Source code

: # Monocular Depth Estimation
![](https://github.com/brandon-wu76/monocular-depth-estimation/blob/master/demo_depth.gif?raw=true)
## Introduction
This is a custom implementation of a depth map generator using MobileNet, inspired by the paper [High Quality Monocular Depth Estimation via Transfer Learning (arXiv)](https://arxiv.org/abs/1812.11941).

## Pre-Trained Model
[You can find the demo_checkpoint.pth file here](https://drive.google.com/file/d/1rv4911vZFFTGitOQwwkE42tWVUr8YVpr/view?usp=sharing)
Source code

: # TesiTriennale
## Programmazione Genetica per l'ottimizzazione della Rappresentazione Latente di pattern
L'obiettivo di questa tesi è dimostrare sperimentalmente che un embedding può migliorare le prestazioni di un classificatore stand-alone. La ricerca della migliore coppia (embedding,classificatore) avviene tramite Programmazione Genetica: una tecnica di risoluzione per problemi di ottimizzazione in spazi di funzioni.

* * * * * * * * *

(Task goal)
Output the data once more, exactly as it appears above.

(The answer)
Source code

: # Monocular Depth Estimation
![](https://github.com/brandon-wu76/monocular-depth-estimation/blob/master/demo_depth.gif?raw=true)
## Introduction
This is a custom implementation of a depth map generator using MobileNet, inspired by the paper [High Quality Monocular Depth Estimation via Transfer Learning (arXiv)](https://arxiv.org/abs/1812.11941).

## Pre-Trained Model
[You can find the demo_checkpoint.pth file here](https://drive.google.com/file/d/1rv4911vZFFTGitOQwwkE42tWVUr8YVpr/view?usp=sharing)
Source code

: # TesiTriennale
## Programmazione Genetica per l'ottimizzazione della Rappresentazione Latente di pattern
L'obiettivo di questa tesi è dimostrare sperimentalmente che un embedding può migliorare le prestazioni di un classificatore stand-alone. La ricerca della migliore coppia (embedding,classificatore) avviene tramite Programmazione Genetica: una tecnica di risoluzione per problemi di ottimizzazione in spazi di funzioni.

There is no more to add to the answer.